Assigned task: Word for word, return the lines from the start of the entries below through the line that has "- Lightweight, simple".

Dataset:
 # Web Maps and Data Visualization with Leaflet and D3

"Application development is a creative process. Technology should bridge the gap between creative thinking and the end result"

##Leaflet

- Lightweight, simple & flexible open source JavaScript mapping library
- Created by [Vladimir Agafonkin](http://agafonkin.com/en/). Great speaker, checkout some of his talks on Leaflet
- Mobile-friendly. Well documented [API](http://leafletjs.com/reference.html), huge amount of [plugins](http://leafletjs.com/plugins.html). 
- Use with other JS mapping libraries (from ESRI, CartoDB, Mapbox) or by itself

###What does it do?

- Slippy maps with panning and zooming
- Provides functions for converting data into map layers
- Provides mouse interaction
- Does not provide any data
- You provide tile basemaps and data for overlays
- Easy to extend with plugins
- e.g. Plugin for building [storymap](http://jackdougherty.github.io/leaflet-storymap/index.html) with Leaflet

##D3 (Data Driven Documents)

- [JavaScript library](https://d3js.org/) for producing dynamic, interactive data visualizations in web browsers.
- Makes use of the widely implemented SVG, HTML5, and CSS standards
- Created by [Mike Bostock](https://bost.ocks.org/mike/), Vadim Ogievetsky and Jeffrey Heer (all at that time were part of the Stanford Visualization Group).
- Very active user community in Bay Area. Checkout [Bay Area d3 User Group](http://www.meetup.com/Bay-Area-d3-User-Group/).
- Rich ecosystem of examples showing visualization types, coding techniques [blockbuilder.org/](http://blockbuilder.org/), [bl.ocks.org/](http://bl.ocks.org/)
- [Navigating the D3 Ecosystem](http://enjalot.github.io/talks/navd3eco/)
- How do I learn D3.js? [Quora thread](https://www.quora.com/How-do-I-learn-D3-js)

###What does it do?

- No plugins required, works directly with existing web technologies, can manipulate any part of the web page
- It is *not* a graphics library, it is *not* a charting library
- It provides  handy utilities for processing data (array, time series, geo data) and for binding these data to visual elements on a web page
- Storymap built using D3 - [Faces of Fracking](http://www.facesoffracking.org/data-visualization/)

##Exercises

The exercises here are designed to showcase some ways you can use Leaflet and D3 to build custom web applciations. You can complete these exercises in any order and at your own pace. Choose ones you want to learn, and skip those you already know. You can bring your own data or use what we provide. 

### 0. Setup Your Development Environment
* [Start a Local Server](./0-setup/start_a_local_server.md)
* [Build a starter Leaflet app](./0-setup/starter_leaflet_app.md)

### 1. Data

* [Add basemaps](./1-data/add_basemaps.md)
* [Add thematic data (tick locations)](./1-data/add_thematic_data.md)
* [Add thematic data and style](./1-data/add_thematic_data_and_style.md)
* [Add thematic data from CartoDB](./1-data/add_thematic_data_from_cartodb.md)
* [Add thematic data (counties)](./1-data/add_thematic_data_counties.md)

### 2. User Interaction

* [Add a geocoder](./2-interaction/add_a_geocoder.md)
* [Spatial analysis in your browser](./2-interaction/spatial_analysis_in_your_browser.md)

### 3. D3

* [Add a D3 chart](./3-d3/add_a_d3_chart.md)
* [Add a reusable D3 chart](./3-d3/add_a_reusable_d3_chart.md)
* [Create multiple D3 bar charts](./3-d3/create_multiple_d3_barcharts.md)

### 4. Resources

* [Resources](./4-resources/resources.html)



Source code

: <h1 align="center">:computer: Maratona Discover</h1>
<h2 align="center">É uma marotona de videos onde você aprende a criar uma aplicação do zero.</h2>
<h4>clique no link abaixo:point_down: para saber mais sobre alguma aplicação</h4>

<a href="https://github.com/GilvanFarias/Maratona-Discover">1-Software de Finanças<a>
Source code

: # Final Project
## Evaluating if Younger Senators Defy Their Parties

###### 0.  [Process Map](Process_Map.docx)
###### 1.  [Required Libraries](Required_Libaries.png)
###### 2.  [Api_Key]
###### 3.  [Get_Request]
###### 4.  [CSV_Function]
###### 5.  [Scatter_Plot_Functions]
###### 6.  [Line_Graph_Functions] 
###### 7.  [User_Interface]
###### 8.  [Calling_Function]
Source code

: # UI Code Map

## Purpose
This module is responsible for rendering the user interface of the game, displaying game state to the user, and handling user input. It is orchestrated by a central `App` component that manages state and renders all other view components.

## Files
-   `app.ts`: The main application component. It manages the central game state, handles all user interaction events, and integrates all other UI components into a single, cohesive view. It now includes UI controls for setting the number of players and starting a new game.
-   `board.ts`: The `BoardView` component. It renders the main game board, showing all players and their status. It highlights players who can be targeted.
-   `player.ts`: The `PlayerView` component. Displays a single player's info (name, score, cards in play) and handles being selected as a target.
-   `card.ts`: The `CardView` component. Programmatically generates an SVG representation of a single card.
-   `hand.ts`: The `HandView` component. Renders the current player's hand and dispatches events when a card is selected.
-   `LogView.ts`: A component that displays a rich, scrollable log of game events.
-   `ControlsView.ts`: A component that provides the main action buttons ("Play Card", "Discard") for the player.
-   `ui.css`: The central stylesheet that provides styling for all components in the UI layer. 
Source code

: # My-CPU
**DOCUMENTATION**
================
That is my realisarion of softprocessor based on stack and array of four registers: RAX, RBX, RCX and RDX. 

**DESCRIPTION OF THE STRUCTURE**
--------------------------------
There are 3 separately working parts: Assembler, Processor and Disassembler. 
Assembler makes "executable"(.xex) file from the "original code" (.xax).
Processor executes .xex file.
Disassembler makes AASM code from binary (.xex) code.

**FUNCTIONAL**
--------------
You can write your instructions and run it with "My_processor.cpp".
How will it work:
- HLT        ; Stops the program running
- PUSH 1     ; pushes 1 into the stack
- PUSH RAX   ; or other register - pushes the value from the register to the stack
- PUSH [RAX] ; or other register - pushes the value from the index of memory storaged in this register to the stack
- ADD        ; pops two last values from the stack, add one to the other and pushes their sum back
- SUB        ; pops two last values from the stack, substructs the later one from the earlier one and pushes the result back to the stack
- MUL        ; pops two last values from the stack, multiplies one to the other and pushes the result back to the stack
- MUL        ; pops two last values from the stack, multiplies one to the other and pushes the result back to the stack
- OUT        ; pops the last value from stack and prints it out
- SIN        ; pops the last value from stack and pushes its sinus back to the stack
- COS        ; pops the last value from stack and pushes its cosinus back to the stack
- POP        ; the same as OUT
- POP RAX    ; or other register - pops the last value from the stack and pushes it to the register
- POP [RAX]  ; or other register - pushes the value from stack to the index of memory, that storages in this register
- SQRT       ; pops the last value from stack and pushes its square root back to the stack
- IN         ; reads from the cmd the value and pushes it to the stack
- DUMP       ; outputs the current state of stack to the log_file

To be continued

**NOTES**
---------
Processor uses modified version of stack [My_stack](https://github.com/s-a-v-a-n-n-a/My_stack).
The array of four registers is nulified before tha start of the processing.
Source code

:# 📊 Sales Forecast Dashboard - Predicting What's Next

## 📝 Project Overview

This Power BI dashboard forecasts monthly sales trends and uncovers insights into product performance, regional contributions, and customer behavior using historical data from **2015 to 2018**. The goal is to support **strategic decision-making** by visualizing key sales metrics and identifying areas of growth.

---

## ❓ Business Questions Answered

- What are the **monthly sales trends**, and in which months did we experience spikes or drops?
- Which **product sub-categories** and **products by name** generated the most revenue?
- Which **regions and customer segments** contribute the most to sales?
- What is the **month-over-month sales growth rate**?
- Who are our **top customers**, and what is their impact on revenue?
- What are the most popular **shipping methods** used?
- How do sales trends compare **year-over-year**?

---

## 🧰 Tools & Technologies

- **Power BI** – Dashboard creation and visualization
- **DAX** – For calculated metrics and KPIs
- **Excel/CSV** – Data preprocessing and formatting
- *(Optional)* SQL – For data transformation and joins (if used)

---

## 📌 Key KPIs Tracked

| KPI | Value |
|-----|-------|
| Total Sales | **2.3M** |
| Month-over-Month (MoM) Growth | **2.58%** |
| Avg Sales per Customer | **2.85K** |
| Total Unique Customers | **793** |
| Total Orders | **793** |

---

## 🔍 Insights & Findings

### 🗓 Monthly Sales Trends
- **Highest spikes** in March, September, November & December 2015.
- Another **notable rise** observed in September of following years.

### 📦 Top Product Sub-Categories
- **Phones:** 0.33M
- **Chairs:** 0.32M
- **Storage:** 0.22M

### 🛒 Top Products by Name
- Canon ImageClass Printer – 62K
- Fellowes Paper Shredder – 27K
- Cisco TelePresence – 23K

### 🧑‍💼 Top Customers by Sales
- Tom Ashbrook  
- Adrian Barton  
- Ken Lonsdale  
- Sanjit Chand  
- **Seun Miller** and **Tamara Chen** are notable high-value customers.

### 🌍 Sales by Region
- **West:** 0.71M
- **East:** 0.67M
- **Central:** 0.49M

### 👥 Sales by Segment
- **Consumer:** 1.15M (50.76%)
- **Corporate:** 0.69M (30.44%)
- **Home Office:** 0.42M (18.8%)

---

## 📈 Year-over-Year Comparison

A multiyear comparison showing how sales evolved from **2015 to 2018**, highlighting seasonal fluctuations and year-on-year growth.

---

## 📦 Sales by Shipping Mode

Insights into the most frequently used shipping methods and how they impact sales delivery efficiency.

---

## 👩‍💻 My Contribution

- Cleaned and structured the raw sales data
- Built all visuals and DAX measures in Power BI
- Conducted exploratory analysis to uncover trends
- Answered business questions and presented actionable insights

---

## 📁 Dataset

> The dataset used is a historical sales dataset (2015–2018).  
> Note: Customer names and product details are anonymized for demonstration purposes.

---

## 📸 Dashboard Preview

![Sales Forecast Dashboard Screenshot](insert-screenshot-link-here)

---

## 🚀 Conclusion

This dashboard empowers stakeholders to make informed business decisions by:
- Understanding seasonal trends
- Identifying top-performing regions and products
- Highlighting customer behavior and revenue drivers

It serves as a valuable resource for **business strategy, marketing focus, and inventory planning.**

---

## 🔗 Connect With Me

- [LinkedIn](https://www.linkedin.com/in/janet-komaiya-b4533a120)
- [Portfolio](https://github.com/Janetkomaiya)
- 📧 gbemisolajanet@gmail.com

Response area:
 # Web Maps and Data Visualization with Leaflet and D3

"Application development is a creative process. Technology should bridge the gap between creative thinking and the end result"

##Leaflet

- Lightweight, simple & flexible open source JavaScript mapping library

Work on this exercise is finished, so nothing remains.